One of the desired features for the realizations of high quality Information and Telecommunication services in future is "the Sensation of Reality". This will be achieved only with the visual communication based on the 3- dimensional (3-D) moving images. The main difficulties in realizing 3-D moving image communication are that there is no developed data transmission technology for the hugh amount of data involved in 3-D images and no established technologies for 3-D image recording and displaying in real time. The currently known stereoscopic imaging technologies can only present depth, no moving parallax, so they are not effective in creating the sensation of the reality without taking eye glasses.
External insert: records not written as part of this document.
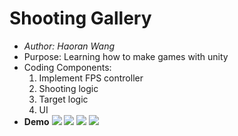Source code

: # **Shooting Gallery**
* *Author: Haoran Wang*
* Purpose: Learning how to make games with unity
* Coding Components:
	1. Implement FPS controller
	2. Shooting logic
	3. Target logic
	4. UI 
* **Demo**
![](https://i.postimg.cc/Gpb6qqFX/Screen_Shot_2018-09-17_at_3.41.15_PM.jpg)
![](https://i.postimg.cc/ZRR2hnD3/Screen_Shot_2018-09-17_at_3.41.24_PM.jpg)
![](https://i.postimg.cc/hhF5xr4b/Screen_Shot_2018-09-17_at_3.41.31_PM_1.jpg)
![](https://i.postimg.cc/pr5Sp7vL/Screen_Shot_2018-09-17_at_3.41.32_PM_1.jpg)
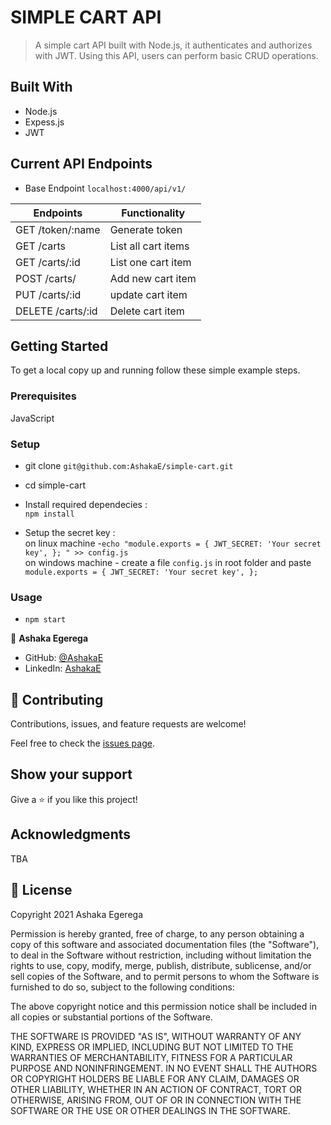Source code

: # SIMPLE CART API

> A simple cart API built with Node.js, it authenticates and authorizes with JWT. Using this API, users can perform basic CRUD operations.

## Built With

- Node.js
- Expess.js
- JWT

## Current API Endpoints

- Base Endpoint `localhost:4000/api/v1/`

| Endpoints         | Functionality       |
| ----------------- | ------------------- |
| GET /token/:name  | Generate token      |
| GET /carts        | List all cart items |
| GET /carts/:id    | List one cart item  |
| POST /carts/      | Add new cart item   |
| PUT /carts/:id    | update cart item    |
| DELETE /carts/:id | Delete cart item    |

## Getting Started

To get a local copy up and running follow these simple example steps.

### Prerequisites

JavaScript

### Setup

- git clone `git@github.com:AshakaE/simple-cart.git`
- cd simple-cart

- Install required dependecies :<br>
  `npm install`

- Setup the secret key :<br>
  on linux machine -`echo "module.exports = { JWT_SECRET: 'Your secret key', }; " >> config.js`<br>
  on windows machine - create a file `config.js` in root folder and paste `module.exports = { JWT_SECRET: 'Your secret key', };` <br>

### Usage

- `npm start`<br>

👤 **Ashaka Egerega**

- GitHub: [@AshakaE](https://www.github.com/AshakaE/)
- LinkedIn: [AshakaE](https://www.linkedin.com/in/AshakaE/)

## 🤝 Contributing

Contributions, issues, and feature requests are welcome!

Feel free to check the [issues page](https://github.com/AshakaE/simple-cart/issues).

## Show your support

Give a ⭐️ if you like this project!

## Acknowledgments

TBA

## 📝 License

Copyright 2021 Ashaka Egerega

Permission is hereby granted, free of charge, to any person obtaining a copy of this software and associated documentation files (the "Software"), to deal in the Software without restriction, including without limitation the rights to use, copy, modify, merge, publish, distribute, sublicense, and/or sell copies of the Software, and to permit persons to whom the Software is furnished to do so, subject to the following conditions:

The above copyright notice and this permission notice shall be included in all copies or substantial portions of the Software.

THE SOFTWARE IS PROVIDED "AS IS", WITHOUT WARRANTY OF ANY KIND, EXPRESS OR IMPLIED, INCLUDING BUT NOT LIMITED TO THE WARRANTIES OF MERCHANTABILITY, FITNESS FOR A PARTICULAR PURPOSE AND NONINFRINGEMENT. IN NO EVENT SHALL THE AUTHORS OR COPYRIGHT HOLDERS BE LIABLE FOR ANY CLAIM, DAMAGES OR OTHER LIABILITY, WHETHER IN AN ACTION OF CONTRACT, TORT OR OTHERWISE, ARISING FROM, OUT OF OR IN CONNECTION WITH THE SOFTWARE OR THE USE OR OTHER DEALINGS IN THE SOFTWARE.
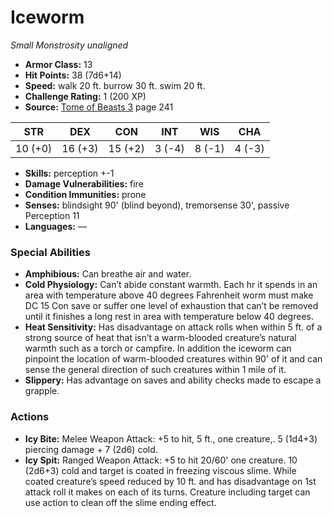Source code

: # Iceworm

*Small* *Monstrosity* *unaligned*

- **Armor Class:** 13
- **Hit Points:** 38 (7d6+14)
- **Speed:** walk 20 ft. burrow 30 ft. swim 20 ft.
- **Challenge Rating:** 1 (200 XP)
- **Source:** [Tome of Beasts 3](https://koboldpress.com/kpstore/product/tome-of-beasts-3-for-5th-edition/) page 241

| STR | DEX | CON | INT | WIS | CHA |
| --- | --- | --- | --- | --- | --- |
| 10 (+0) | 16 (+3) | 15 (+2) | 3 (-4) | 8 (-1) | 4 (-3) |

- **Skills:** perception +-1
- **Damage Vulnerabilities:** fire
- **Condition Immunities:** prone
- **Senses:** blindsight 90' (blind beyond), tremorsense 30', passive Perception 11
- **Languages:** —
### Special Abilities
- **Amphibious:** Can breathe air and water.
- **Cold Physiology:** Can’t abide constant warmth. Each hr it spends in an area with temperature above 40 degrees Fahrenheit worm must make DC 15 Con save or suffer one level of exhaustion that can’t be removed until it finishes a long rest in area with temperature below 40 degrees.
- **Heat Sensitivity:** Has disadvantage on attack rolls when within 5 ft. of a strong source of heat that isn’t a warm-blooded creature’s natural warmth such as a torch or campfire. In addition the iceworm can pinpoint the location of warm-blooded creatures within 90' of it and can sense the general direction of such creatures within 1 mile of it.
- **Slippery:** Has advantage on saves and ability checks made to escape a grapple.
### Actions
- **Icy Bite:** Melee Weapon Attack: +5 to hit, 5 ft., one creature,. 5 (1d4+3) piercing damage + 7 (2d6) cold.
- **Icy Spit:** Ranged Weapon Attack: +5 to hit 20/60' one creature. 10 (2d6+3) cold and target is coated in freezing viscous slime. While coated creature’s speed reduced by 10 ft. and has disadvantage on 1st attack roll it makes on each of its turns. Creature including target can use action to clean off the slime ending effect.


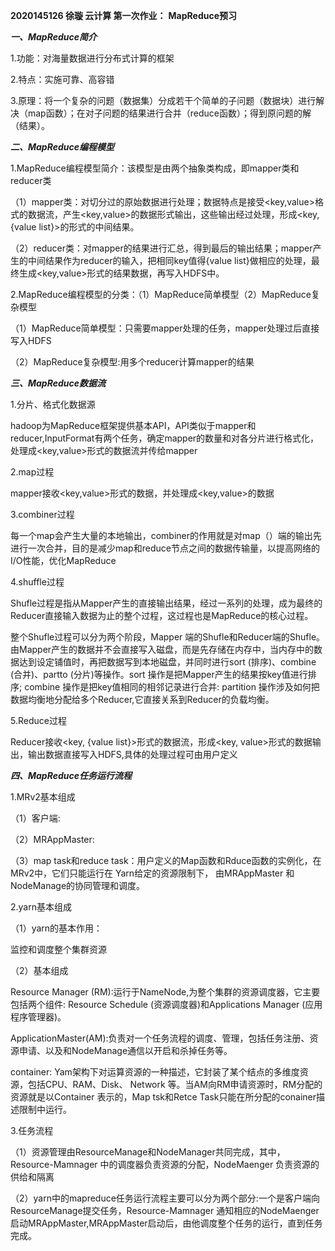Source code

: **2020145126  徐璇           云计算    第一次作业：**
**MapReduce预习**

***一、MapReduce简介***

1.功能：对海量数据进行分布式计算的框架

2.特点：实施可靠、高容错

3.原理：将一个复杂的问题（数据集）分成若干个简单的子问题（数据块）进行解决（map函数）；在对子问题的结果进行合并（reduce函数）；得到原问题的解（结果）。

***二、MapReduce编程模型***

1.MapReduce编程模型简介：该模型是由两个抽象类构成，即mapper类和reducer类

（1）mapper类：对切分过的原始数据进行处理；数据特点是接受<key,value>格式的数据流，产生<key,value>的数据形式输出，这些输出经过处理，形成<key,{value list}>的形式的中间结果。

（2）reducer类：对mapper的结果进行汇总，得到最后的输出结果；mapper产生的中间结果作为reducer的输入，把相同key值得{value list}做相应的处理，最终生成<key,value>形式的结果数据，再写入HDFS中。

2.MapReduce编程模型的分类：（1）MapReduce简单模型（2）MapReduce复杂模型

（1）MapReduce简单模型：只需要mapper处理的任务，mapper处理过后直接写入HDFS

（2）MapReduce复杂模型:用多个reducer计算mapper的结果

***三、MapReduce数据流***

1.分片、格式化数据源

hadoop为MapReduce框架提供基本API，API类似于mapper和reducer,InputFormat有两个任务，确定mapper的数量和对各分片进行格式化，处理成<key,value>形式的数据流并传给mapper

2.map过程

mapper接收<key,value>形式的数据，并处理成<key,value>的数据

3.combiner过程

每一个map会产生大量的本地输出，combiner的作用就是对map（）端的输出先进行一次合并，目的是减少map和reduce节点之间的数据传输量，以提高网络的I/O性能，优化MapReduce

4.shuffle过程

Shufle过程是指从Mapper产生的直接输出结果，经过一系列的处理，成为最终的Reducer直接输入数据为止的整个过程，这过程也是MapReduce的核心过程。

整个Shufle过程可以分为两个阶段，Mapper 端的Shufle和Reducer端的Shufle。由Mapper产生的数据并不会直接写入磁盘，而是先存储在内存中，当内存中的数据达到设定铺值时，再把数据写到本地磁盘，并同时进行sort (排序)、combine (合并)、partto (分片)等操作。sort 操作是把Mapper产生的结果按key值进行排序; combine 操作是把key值相同的相邻记录进行合并: partition 操作涉及如何把数据均衡地分配给多个Reducer,它直接关系到Reducer的负载均衡。

5.Reduce过程

Reducer接收<key, {value list}>形式的数据流，形成<key, value>形式的数据输出，输出数据直接写入HDFS,具体的处理过程可由用户定义

***四、MapReduce任务运行流程***

1.MRv2基本组成

（1）客户端:

（2）MRAppMaster:

（3）map task和reduce task：用户定义的Map函数和Rduce函数的实例化，在MRv2中，它们只能运行在 Yarn给定的资源限制下， 由MRAppMaster 和NodeManage的协同管理和调度。

2.yarn基本组成

（1）yarn的基本作用：

监控和调度整个集群资源

（2）基本组成

Resource Manager (RM):运行于NameNode,为整个集群的资源调度器，它主要包括两个组件: Resource Schedule (资源调度器)和Applications Manager (应用程序管理器)。

ApplicationMaster(AM):负责对一个任务流程的调度、管理，包括任务注册、资源申请、以及和NodeManage通信以开启和杀掉任务等。

container: Yam架构下对运算资源的一种描述，它封装了某个结点的多维度资源，包括CPU、RAM、Disk、 Network 等。当AM向RM申请资源时，RM分配的资源就是以Container 表示的，Map tsk和Retce Task只能在所分配的conainer描述限制中运行。

3.任务流程

（1）资源管理由ResourceManage和NodeManager共同完成，其中，Resource-Mamnager 中的调度器负责资源的分配，NodeMaenger 负责资源的供给和隔离

（2）yarn中的mapreduce任务运行流程主要可以分为两个部分:一个是客户端向ResourceManage提交任务，Resource-Mamnager 通知相应的NodeMaenger启动MRAppMaster,MRAppMaster启动后，由他调度整个任务的运行，直到任务完成。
The more effective 3-D imaging technologies for achieving the sensation of reality are those based on the multiview 3-D images which provides the object image changes as the eyes move to different directions. In this paper, a multiview 3-D imaging system composed of 8 CCD cameras in a case, a RGB(Red, Green, Blue) beam projector, and a holographic screen is introduced. In this system, the 8 view images are recorded by the 8 CCD cameras and the images are transmitted to the beam projector in sequence by a signal converter. This signal converter converts each camera signal into 3 different color signals, i.e., RGB signals, combines each color signal from the 8 cameras into a serial signal train by multiplexing and drives the corresponding color channel of the beam projector to 480Hz frame rate. The beam projector projects images to the holographic screen through a LCD shutter. The LCD shutter consists of 8 LCD strips. The image of each LCD strip, created by the holographic screen, forms as sub-viewing zone. Since the ON period and sequence of the LCD strips are synchronized with those of the camera image sampling adn the beam projector image projection, the multiview 3-D moving images are viewed at the viewing zone.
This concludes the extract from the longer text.